Chodiev «m’a assuré de sa gratitude pour notre succès concernant sa situation judiciaire en Belgique et il soutiendra Eurocopter [en Russie]», écrit Etienne des Rosaies à Guéant. Il ajoute qu’il a «informé […] de cette affaire» le général Benoît Puga, chef d’état-major particulier de Sarkozy (qui l’est resté sous Hollande) en vue d’une «action vers Eurocopter».

Coïncidence, le 27 juin, soit dix jours après la signature du protocole belge, le Premier ministre François Fillon et son homologue kazakh Karim Massimov signent à Paris une série de contrats, dont celui finalisant l’accord de 2010 sur les 45 hélicoptères EC 145, dont les tronçons livrés aux Kazakhs sont fabriqués… en Allemagne.

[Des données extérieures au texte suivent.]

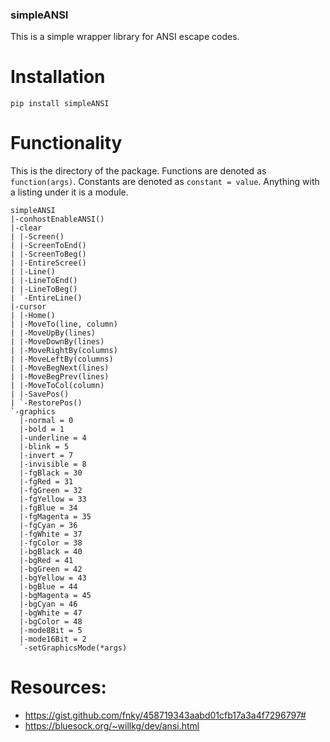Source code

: ### simpleANSI
This is a simple wrapper library for ANSI escape codes.

# Installation
`pip install simpleANSI`

# Functionality
This is the directory of the package. Functions are denoted as `function(args)`. Constants are denoted as `constant = value`. Anything with a listing under it is a module.
```
simpleANSI
|-conhostEnableANSI()
|-clear
| |-Screen()
| |-ScreenToEnd()
| |-ScreenToBeg()
| |-EntireScree()
| |-Line()
| |-LineToEnd()
| |-LineToBeg()
| `-EntireLine()
|-cursor
| |-Home()
| |-MoveTo(line, column)
| |-MoveUpBy(lines)
| |-MoveDownBy(lines)
| |-MoveRightBy(columns)
| |-MoveLeftBy(columns)
| |-MoveBegNext(lines)
| |-MoveBegPrev(lines)
| |-MoveToCol(column)
| |-SavePos()
| `-RestorePos()
`-graphics
  |-normal = 0
  |-bold = 1
  |-underline = 4
  |-blink = 5
  |-invert = 7
  |-invisible = 8
  |-fgBlack = 30
  |-fgRed = 31
  |-fgGreen = 32
  |-fgYellow = 33
  |-fgBlue = 34
  |-fgMagenta = 35
  |-fgCyan = 36
  |-fgWhite = 37
  |-fgColor = 38
  |-bgBlack = 40
  |-bgRed = 41
  |-bgGreen = 42
  |-bgYellow = 43
  |-bgBlue = 44
  |-bgMagenta = 45
  |-bgCyan = 46
  |-bgWhite = 47
  |-bgColor = 48
  |-mode8Bit = 5
  |-mode16Bit = 2
  `-setGraphicsMode(*args)
```

# Resources:
* https://gist.github.com/fnky/458719343aabd01cfb17a3a4f7296797# 
* https://bluesock.org/~willkg/dev/ansi.html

Eurocopter, dont le site de La Couneuve a été perquisitionné le 8 septembre, a indiqué mardi que le contrat kazakh «a été et reste conduit de façon parfaitement légale et appropriée». «Il n’y a aucune vente d’appareils de guerre à la Russie qui dispose de sa propre industrie. Sur le plan légal, nous n’avons pas eu de campagne militaire», précise-t-on chez Eurocopter.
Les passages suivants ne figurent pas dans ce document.